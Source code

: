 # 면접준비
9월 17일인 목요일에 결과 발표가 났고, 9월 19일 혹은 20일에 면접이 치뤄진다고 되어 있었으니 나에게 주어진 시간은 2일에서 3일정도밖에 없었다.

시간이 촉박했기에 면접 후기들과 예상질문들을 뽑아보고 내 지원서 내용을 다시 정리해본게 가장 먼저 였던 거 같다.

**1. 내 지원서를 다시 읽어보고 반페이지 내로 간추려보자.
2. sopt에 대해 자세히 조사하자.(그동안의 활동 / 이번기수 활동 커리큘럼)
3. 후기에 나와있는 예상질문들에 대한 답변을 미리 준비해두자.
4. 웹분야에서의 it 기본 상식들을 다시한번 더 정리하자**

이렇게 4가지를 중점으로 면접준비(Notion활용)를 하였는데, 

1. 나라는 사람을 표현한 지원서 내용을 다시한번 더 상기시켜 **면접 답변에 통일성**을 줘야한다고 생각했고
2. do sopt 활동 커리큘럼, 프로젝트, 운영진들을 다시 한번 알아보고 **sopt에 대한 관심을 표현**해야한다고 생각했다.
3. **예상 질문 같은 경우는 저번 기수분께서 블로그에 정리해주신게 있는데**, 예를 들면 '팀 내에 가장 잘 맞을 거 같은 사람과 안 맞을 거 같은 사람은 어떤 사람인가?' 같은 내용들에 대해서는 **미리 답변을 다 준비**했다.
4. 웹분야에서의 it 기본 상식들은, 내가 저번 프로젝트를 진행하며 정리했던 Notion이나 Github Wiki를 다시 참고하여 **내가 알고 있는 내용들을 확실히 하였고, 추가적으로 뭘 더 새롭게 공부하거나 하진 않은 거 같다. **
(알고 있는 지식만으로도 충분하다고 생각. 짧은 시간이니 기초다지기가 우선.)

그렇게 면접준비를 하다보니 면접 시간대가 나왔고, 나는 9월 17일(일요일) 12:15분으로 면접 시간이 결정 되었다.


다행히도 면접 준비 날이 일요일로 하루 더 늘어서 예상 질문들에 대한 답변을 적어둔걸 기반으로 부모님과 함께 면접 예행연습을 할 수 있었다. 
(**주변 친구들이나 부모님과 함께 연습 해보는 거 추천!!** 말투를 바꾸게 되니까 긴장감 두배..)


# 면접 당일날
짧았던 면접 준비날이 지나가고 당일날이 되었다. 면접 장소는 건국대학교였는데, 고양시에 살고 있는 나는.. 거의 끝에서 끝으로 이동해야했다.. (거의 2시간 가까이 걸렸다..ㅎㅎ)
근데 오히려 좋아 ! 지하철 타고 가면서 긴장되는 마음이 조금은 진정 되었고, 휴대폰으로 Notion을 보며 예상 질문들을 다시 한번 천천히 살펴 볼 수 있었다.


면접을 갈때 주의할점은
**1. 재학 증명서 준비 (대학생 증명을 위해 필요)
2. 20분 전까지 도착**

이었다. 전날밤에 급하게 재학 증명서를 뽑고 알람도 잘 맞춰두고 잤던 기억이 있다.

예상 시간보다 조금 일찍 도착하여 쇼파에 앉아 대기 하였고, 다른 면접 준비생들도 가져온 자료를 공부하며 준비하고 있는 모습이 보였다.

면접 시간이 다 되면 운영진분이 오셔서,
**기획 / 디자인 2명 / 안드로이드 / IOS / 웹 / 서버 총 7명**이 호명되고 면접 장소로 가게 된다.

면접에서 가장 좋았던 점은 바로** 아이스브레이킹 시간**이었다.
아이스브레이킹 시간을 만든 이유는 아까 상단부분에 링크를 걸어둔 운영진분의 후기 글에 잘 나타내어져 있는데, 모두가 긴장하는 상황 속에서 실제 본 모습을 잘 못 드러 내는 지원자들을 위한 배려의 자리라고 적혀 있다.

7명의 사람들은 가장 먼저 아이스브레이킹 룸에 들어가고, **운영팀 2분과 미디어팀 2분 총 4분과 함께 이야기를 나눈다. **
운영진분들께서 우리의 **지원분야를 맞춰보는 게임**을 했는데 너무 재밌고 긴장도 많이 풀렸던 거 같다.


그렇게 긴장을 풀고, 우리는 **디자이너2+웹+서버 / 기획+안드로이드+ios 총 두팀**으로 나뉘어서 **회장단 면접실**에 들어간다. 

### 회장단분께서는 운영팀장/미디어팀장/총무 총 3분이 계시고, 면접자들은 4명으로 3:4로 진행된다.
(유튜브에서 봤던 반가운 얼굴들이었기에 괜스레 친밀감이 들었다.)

■ **What needs to be done**
Reproduce each line above exactly.

■ **Task response**
Source code

: # 면접준비
9월 17일인 목요일에 결과 발표가 났고, 9월 19일 혹은 20일에 면접이 치뤄진다고 되어 있었으니 나에게 주어진 시간은 2일에서 3일정도밖에 없었다.

시간이 촉박했기에 면접 후기들과 예상질문들을 뽑아보고 내 지원서 내용을 다시 정리해본게 가장 먼저 였던 거 같다.

**1. 내 지원서를 다시 읽어보고 반페이지 내로 간추려보자.
2. sopt에 대해 자세히 조사하자.(그동안의 활동 / 이번기수 활동 커리큘럼)
3. 후기에 나와있는 예상질문들에 대한 답변을 미리 준비해두자.
4. 웹분야에서의 it 기본 상식들을 다시한번 더 정리하자**

이렇게 4가지를 중점으로 면접준비(Notion활용)를 하였는데, 

1. 나라는 사람을 표현한 지원서 내용을 다시한번 더 상기시켜 **면접 답변에 통일성**을 줘야한다고 생각했고
2. do sopt 활동 커리큘럼, 프로젝트, 운영진들을 다시 한번 알아보고 **sopt에 대한 관심을 표현**해야한다고 생각했다.
3. **예상 질문 같은 경우는 저번 기수분께서 블로그에 정리해주신게 있는데**, 예를 들면 '팀 내에 가장 잘 맞을 거 같은 사람과 안 맞을 거 같은 사람은 어떤 사람인가?' 같은 내용들에 대해서는 **미리 답변을 다 준비**했다.
4. 웹분야에서의 it 기본 상식들은, 내가 저번 프로젝트를 진행하며 정리했던 Notion이나 Github Wiki를 다시 참고하여 **내가 알고 있는 내용들을 확실히 하였고, 추가적으로 뭘 더 새롭게 공부하거나 하진 않은 거 같다. **
(알고 있는 지식만으로도 충분하다고 생각. 짧은 시간이니 기초다지기가 우선.)

그렇게 면접준비를 하다보니 면접 시간대가 나왔고, 나는 9월 17일(일요일) 12:15분으로 면접 시간이 결정 되었다.


다행히도 면접 준비 날이 일요일로 하루 더 늘어서 예상 질문들에 대한 답변을 적어둔걸 기반으로 부모님과 함께 면접 예행연습을 할 수 있었다. 
(**주변 친구들이나 부모님과 함께 연습 해보는 거 추천!!** 말투를 바꾸게 되니까 긴장감 두배..)


# 면접 당일날
짧았던 면접 준비날이 지나가고 당일날이 되었다. 면접 장소는 건국대학교였는데, 고양시에 살고 있는 나는.. 거의 끝에서 끝으로 이동해야했다.. (거의 2시간 가까이 걸렸다..ㅎㅎ)
근데 오히려 좋아 ! 지하철 타고 가면서 긴장되는 마음이 조금은 진정 되었고, 휴대폰으로 Notion을 보며 예상 질문들을 다시 한번 천천히 살펴 볼 수 있었다.


면접을 갈때 주의할점은
**1. 재학 증명서 준비 (대학생 증명을 위해 필요)
2. 20분 전까지 도착**

이었다. 전날밤에 급하게 재학 증명서를 뽑고 알람도 잘 맞춰두고 잤던 기억이 있다.

예상 시간보다 조금 일찍 도착하여 쇼파에 앉아 대기 하였고, 다른 면접 준비생들도 가져온 자료를 공부하며 준비하고 있는 모습이 보였다.

면접 시간이 다 되면 운영진분이 오셔서,
**기획 / 디자인 2명 / 안드로이드 / IOS / 웹 / 서버 총 7명**이 호명되고 면접 장소로 가게 된다.

면접에서 가장 좋았던 점은 바로** 아이스브레이킹 시간**이었다.
아이스브레이킹 시간을 만든 이유는 아까 상단부분에 링크를 걸어둔 운영진분의 후기 글에 잘 나타내어져 있는데, 모두가 긴장하는 상황 속에서 실제 본 모습을 잘 못 드러 내는 지원자들을 위한 배려의 자리라고 적혀 있다.

7명의 사람들은 가장 먼저 아이스브레이킹 룸에 들어가고, **운영팀 2분과 미디어팀 2분 총 4분과 함께 이야기를 나눈다. **
운영진분들께서 우리의 **지원분야를 맞춰보는 게임**을 했는데 너무 재밌고 긴장도 많이 풀렸던 거 같다.


그렇게 긴장을 풀고, 우리는 **디자이너2+웹+서버 / 기획+안드로이드+ios 총 두팀**으로 나뉘어서 **회장단 면접실**에 들어간다. 

### 회장단분께서는 운영팀장/미디어팀장/총무 총 3분이 계시고, 면접자들은 4명으로 3:4로 진행된다.
(유튜브에서 봤던 반가운 얼굴들이었기에 괜스레 친밀감이 들었다.)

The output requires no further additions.